Prompt = The required output is the lines of the listing from the beginning through the line containing "<b>java ChatClient localhost 8000 </b> </br>", each copied exactly, without any pictures.

┏━━

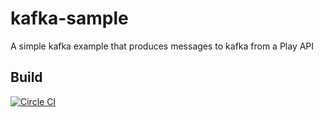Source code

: # kafka-sample
A simple kafka example that produces messages to kafka from a Play API

## Build
[![Circle CI](https://circleci.com/gh/mikehancock/kafka-sample.svg?style=svg)](https://circleci.com/gh/mikehancock/kafka-sample)

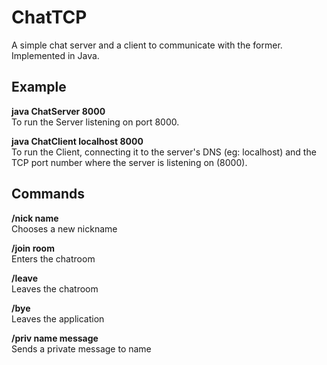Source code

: # ChatTCP
A simple chat server and a client to communicate with the former. Implemented in Java.

## Example

<b> java ChatServer 8000 </b> <br>
To run the Server listening on port 8000.

<b>java ChatClient localhost 8000 </b> </br>
To run the Client, connecting it to the server's DNS (eg: localhost) and the TCP port number where the server is listening on (8000).

## Commands

<b> /nick name </b> <br>
Chooses a new nickname

<b>/join room </b> <br>
Enters the chatroom

<b>/leave </b> <br>
Leaves the chatroom

<b>/bye </b> <br>
Leaves the application

<b>/priv name message </b> <br>
Sends a private message to name
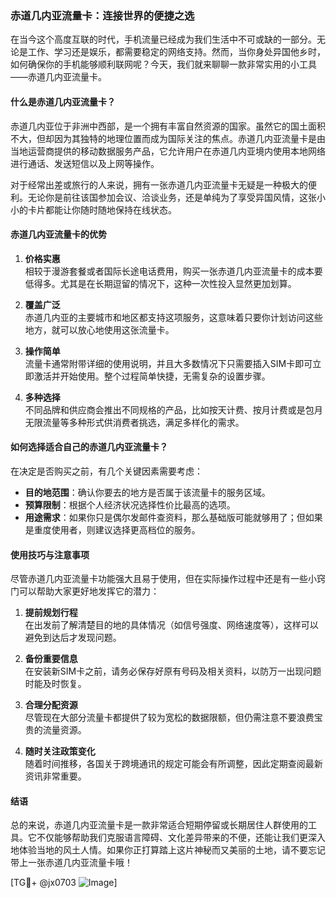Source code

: ### 赤道几内亚流量卡：连接世界的便捷之选

在当今这个高度互联的时代，手机流量已经成为我们生活中不可或缺的一部分。无论是工作、学习还是娱乐，都需要稳定的网络支持。然而，当你身处异国他乡时，如何确保你的手机能够顺利联网呢？今天，我们就来聊聊一款非常实用的小工具——赤道几内亚流量卡。

#### 什么是赤道几内亚流量卡？

赤道几内亚位于非洲中西部，是一个拥有丰富自然资源的国家。虽然它的国土面积不大，但却因为其独特的地理位置而成为国际关注的焦点。赤道几内亚流量卡是由当地运营商提供的移动数据服务产品，它允许用户在赤道几内亚境内使用本地网络进行通话、发送短信以及上网等操作。

对于经常出差或旅行的人来说，拥有一张赤道几内亚流量卡无疑是一种极大的便利。无论你是前往该国参加会议、洽谈业务，还是单纯为了享受异国风情，这张小小的卡片都能让你随时随地保持在线状态。

#### 赤道几内亚流量卡的优势

1. **价格实惠**  
   相较于漫游套餐或者国际长途电话费用，购买一张赤道几内亚流量卡的成本要低得多。尤其是在长期逗留的情况下，这种一次性投入显然更加划算。

2. **覆盖广泛**  
   赤道几内亚的主要城市和地区都支持这项服务，这意味着只要你计划访问这些地方，就可以放心地使用这张流量卡。

3. **操作简单**  
   流量卡通常附带详细的使用说明，并且大多数情况下只需要插入SIM卡即可立即激活并开始使用。整个过程简单快捷，无需复杂的设置步骤。

4. **多种选择**  
   不同品牌和供应商会推出不同规格的产品，比如按天计费、按月计费或是包月无限流量等多种形式供消费者挑选，满足多样化的需求。

#### 如何选择适合自己的赤道几内亚流量卡？

在决定是否购买之前，有几个关键因素需要考虑：

- **目的地范围**：确认你要去的地方是否属于该流量卡的服务区域。
- **预算限制**：根据个人经济状况选择性价比最高的选项。
- **用途需求**：如果你只是偶尔发邮件查资料，那么基础版可能就够用了；但如果是重度使用者，则建议选择更高档位的服务。

#### 使用技巧与注意事项

尽管赤道几内亚流量卡功能强大且易于使用，但在实际操作过程中还是有一些小窍门可以帮助大家更好地发挥它的潜力：

1. **提前规划行程**  
   在出发前了解清楚目的地的具体情况（如信号强度、网络速度等），这样可以避免到达后才发现问题。

2. **备份重要信息**  
   在安装新SIM卡之前，请务必保存好原有号码及相关资料，以防万一出现问题时能及时恢复。

3. **合理分配资源**  
   尽管现在大部分流量卡都提供了较为宽松的数据限额，但仍需注意不要浪费宝贵的流量资源。

4. **随时关注政策变化**  
   随着时间推移，各国关于跨境通讯的规定可能会有所调整，因此定期查阅最新资讯非常重要。

#### 结语

总的来说，赤道几内亚流量卡是一款非常适合短期停留或长期居住人群使用的工具。它不仅能够帮助我们克服语言障碍、文化差异带来的不便，还能让我们更深入地体验当地的风土人情。如果你正打算踏上这片神秘而又美丽的土地，请不要忘记带上一张赤道几内亚流量卡哦！

[TG💪+ @jx0703 ![Image](https://github.com/user-attachments/assets/dbca1d08-cadb-493c-b0ec-ad6f7a83f270)]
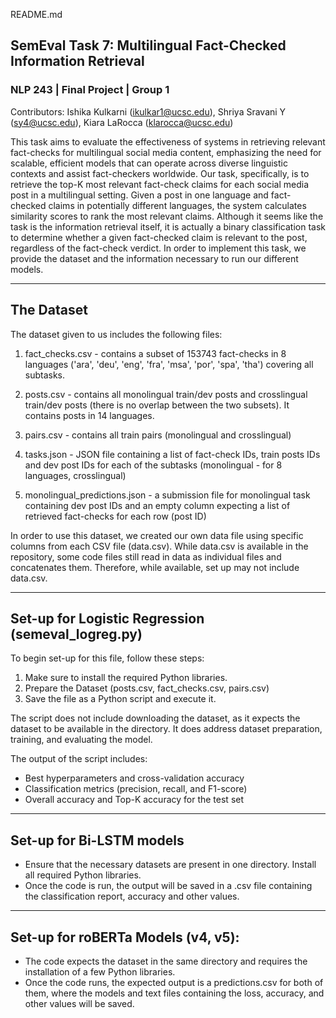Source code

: README.md

## SemEval Task 7: Multilingual Fact-Checked Information Retrieval

### NLP 243 | Final Project | Group 1

Contributors: Ishika Kulkarni (ikulkar1@ucsc.edu), Shriya Sravani Y (sy4@ucsc.edu), Kiara LaRocca (klarocca@ucsc.edu)

This task aims to evaluate the effectiveness of systems in retrieving relevant fact-checks for multilingual social media content, emphasizing the need for scalable, efficient models that can operate across diverse linguistic contexts and assist fact-checkers worldwide. Our task, specifically, is to retrieve the top-K most relevant fact-check claims for each social media post in a multilingual setting. Given a post in one language and fact-checked claims in potentially different languages, the system calculates similarity scores to rank the most relevant claims. Although it seems like the task is the information retrieval itself, it is actually a binary classification task to determine whether a given fact-checked claim is relevant to the post, regardless of the fact-check verdict. In order to implement this task, we provide the dataset and the information necessary to run our different models.

___________________________________

## The Dataset

The dataset given to us includes the following files:

1. fact_checks.csv - contains a subset of 153743 fact-checks in 8 languages ('ara', 'deu', 'eng', 'fra', 'msa', 'por', 'spa', 'tha') covering all subtasks.

2. posts.csv - contains all monolingual train/dev posts and crosslingual train/dev posts (there is no overlap between the two subsets). It contains posts in 14 languages.

3. pairs.csv - contains all train pairs (monolingual and crosslingual)

4. tasks.json - JSON file containing a list of fact-check IDs, train posts IDs and dev post IDs for each of the subtasks (monolingual - for 8 languages, crosslingual)

5. monolingual_predictions.json - a submission file for monolingual task containing dev post IDs and an empty column expecting a list of retrieved fact-checks for each row (post ID)

In order to use this dataset, we created our own data file using specific columns from each CSV file (data.csv). While data.csv is available in the repository, some code files still read in data as individual files and concatenates them. Therefore, while available, set up may not include data.csv.

___________________________________

## Set-up for Logistic Regression (semeval_logreg.py)

To begin set-up for this file, follow these steps:
1. Make sure to install the required Python libraries.
2. Prepare the Dataset (posts.csv, fact_checks.csv, pairs.csv)
3. Save the file as a Python script and execute it.

The script does not include downloading the dataset, as it expects the dataset to be available in the directory. It does address dataset preparation, training, and evaluating the model.

The output of the script includes:
* Best hyperparameters and cross-validation accuracy
* Classification metrics (precision, recall, and F1-score)
* Overall accuracy and Top-K accuracy for the test set

___________________________________

## Set-up for Bi-LSTM models

* Ensure that the necessary datasets are present in one directory. Install all required Python libraries.
* Once the code is run, the output will be saved in a .csv file containing the classification report, accuracy and other values.

___________________________________
## Set-up for roBERTa Models (v4, v5):

* The code expects the dataset in the same directory and requires the installation of a few Python libraries.
* Once the code runs, the expected output is a predictions.csv for both of them, where the models and text files containing the loss, accuracy, and other values will be saved.
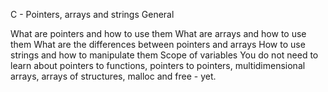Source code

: C - Pointers, arrays and strings General

What are pointers and how to use them
What are arrays and how to use them
What are the differences between pointers and arrays
How to use strings and how to manipulate them
Scope of variables
You do not need to learn about pointers to functions, pointers to pointers, multidimensional arrays, arrays of structures, malloc and free - yet.
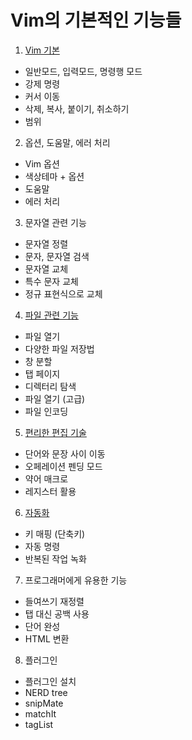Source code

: # Vim의 기본적인 기능들

1. [Vim 기본](https://github.com/PolyGon-13/Vim_Study/blob/485d87fade80aef6b0ed28188f6ef9c60211eac6/study/Basic.md)
- 일반모드, 입력모드, 명령행 모드
- 강제 명령
- 커서 이동
- 삭제, 복사, 붙이기, 취소하기
- 범위
2. 옵션, 도움말, 에러 처리
- Vim 옵션
- 색상테마 + 옵션
- 도움말
- 에러 처리
3. 문자열 관련 기능
- 문자열 정렬
- 문자, 문자열 검색
- 문자열 교체
- 특수 문자 교체
- 정규 표현식으로 교체
4. [파일 관련 기능](https://github.com/PolyGon-13/Vim_Study/blob/fac6f963e9439146ee01eb5f74eb28cea761c261/study/File.md)
- 파일 열기
- 다양한 파일 저장법
- 창 분할
- 탭 페이지
- 디렉터리 탐색
- 파일 열기 (고급)
- 파일 인코딩
5. [편리한 편집 기술](https://github.com/PolyGon-13/Vim_Study/blob/0bfdfa189b5abf5a528b7026afe3437212e3b5e9/study/EditSkill.md)
- 단어와 문장 사이 이동
- 오페레이션 펜딩 모드
- 약어 매크로
- 레지스터 활용
6. [자동화](https://github.com/PolyGon-13/Vim_Study/blob/2f72bd420c012cb4f7834b0f82fe0d3b95b43cdc/study/Automation.md)
- 키 매핑 (단축키)
- 자동 명령
- 반복된 작업 녹화
7. 프로그래머에게 유용한 기능
- 들여쓰기 재정렬
- 탭 대신 공백 사용
- 단어 완성
- HTML 변환
8. 플러그인
- 플러그인 설치
- NERD tree
- snipMate
- matchIt
- tagList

┗━━

Expected answer =
Source code

: # kafka-sample
A simple kafka example that produces messages to kafka from a Play API

## Build
[![Circle CI](https://circleci.com/gh/mikehancock/kafka-sample.svg?style=svg)](https://circleci.com/gh/mikehancock/kafka-sample)

Source code

: # ChatTCP
A simple chat server and a client to communicate with the former. Implemented in Java.

## Example

<b> java ChatServer 8000 </b> <br>
To run the Server listening on port 8000.

<b>java ChatClient localhost 8000 </b> </br>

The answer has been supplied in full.